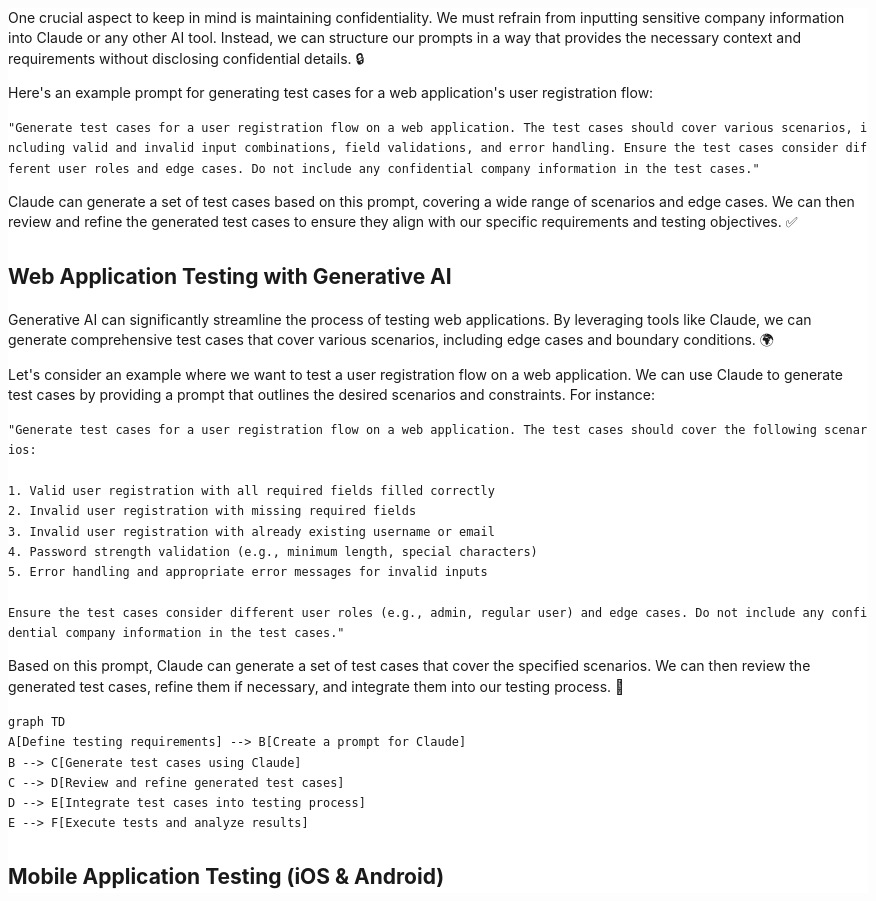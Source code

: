 One crucial aspect to keep in mind is maintaining confidentiality. We must refrain from inputting sensitive company information into Claude or any other AI tool. Instead, we can structure our prompts in a way that provides the necessary context and requirements without disclosing confidential details. 🔒

Here's an example prompt for generating test cases for a web application's user registration flow:

```
"Generate test cases for a user registration flow on a web application. The test cases should cover various scenarios, including valid and invalid input combinations, field validations, and error handling. Ensure the test cases consider different user roles and edge cases. Do not include any confidential company information in the test cases."
```

Claude can generate a set of test cases based on this prompt, covering a wide range of scenarios and edge cases. We can then review and refine the generated test cases to ensure they align with our specific requirements and testing objectives. ✅

## Web Application Testing with Generative AI

Generative AI can significantly streamline the process of testing web applications. By leveraging tools like Claude, we can generate comprehensive test cases that cover various scenarios, including edge cases and boundary conditions. 🌍

Let's consider an example where we want to test a user registration flow on a web application. We can use Claude to generate test cases by providing a prompt that outlines the desired scenarios and constraints. For instance:

```
"Generate test cases for a user registration flow on a web application. The test cases should cover the following scenarios:

1. Valid user registration with all required fields filled correctly
2. Invalid user registration with missing required fields
3. Invalid user registration with already existing username or email
4. Password strength validation (e.g., minimum length, special characters)
5. Error handling and appropriate error messages for invalid inputs

Ensure the test cases consider different user roles (e.g., admin, regular user) and edge cases. Do not include any confidential company information in the test cases."
```

Based on this prompt, Claude can generate a set of test cases that cover the specified scenarios. We can then review the generated test cases, refine them if necessary, and integrate them into our testing process. 🚀

```mermaid
graph TD
A[Define testing requirements] --> B[Create a prompt for Claude]
B --> C[Generate test cases using Claude]
C --> D[Review and refine generated test cases]
D --> E[Integrate test cases into testing process]
E --> F[Execute tests and analyze results]
```

## Mobile Application Testing (iOS & Android)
....
**EXERCISE DETAILS**
Please transcribe the material above exactly as written. Leave the pictures out.

**EXPECTED OUTPUT**
Source code

: One crucial aspect to keep in mind is maintaining confidentiality. We must refrain from inputting sensitive company information into Claude or any other AI tool. Instead, we can structure our prompts in a way that provides the necessary context and requirements without disclosing confidential details. 🔒

Here's an example prompt for generating test cases for a web application's user registration flow:

```
"Generate test cases for a user registration flow on a web application. The test cases should cover various scenarios, including valid and invalid input combinations, field validations, and error handling. Ensure the test cases consider different user roles and edge cases. Do not include any confidential company information in the test cases."
```

Claude can generate a set of test cases based on this prompt, covering a wide range of scenarios and edge cases. We can then review and refine the generated test cases to ensure they align with our specific requirements and testing objectives. ✅

## Web Application Testing with Generative AI

Generative AI can significantly streamline the process of testing web applications. By leveraging tools like Claude, we can generate comprehensive test cases that cover various scenarios, including edge cases and boundary conditions. 🌍

Let's consider an example where we want to test a user registration flow on a web application. We can use Claude to generate test cases by providing a prompt that outlines the desired scenarios and constraints. For instance:

```
"Generate test cases for a user registration flow on a web application. The test cases should cover the following scenarios:

1. Valid user registration with all required fields filled correctly
2. Invalid user registration with missing required fields
3. Invalid user registration with already existing username or email
4. Password strength validation (e.g., minimum length, special characters)
5. Error handling and appropriate error messages for invalid inputs

Ensure the test cases consider different user roles (e.g., admin, regular user) and edge cases. Do not include any confidential company information in the test cases."
```

Based on this prompt, Claude can generate a set of test cases that cover the specified scenarios. We can then review the generated test cases, refine them if necessary, and integrate them into our testing process. 🚀

```mermaid
graph TD
A[Define testing requirements] --> B[Create a prompt for Claude]
B --> C[Generate test cases using Claude]
C --> D[Review and refine generated test cases]
D --> E[Integrate test cases into testing process]
E --> F[Execute tests and analyze results]
```

## Mobile Application Testing (iOS & Android)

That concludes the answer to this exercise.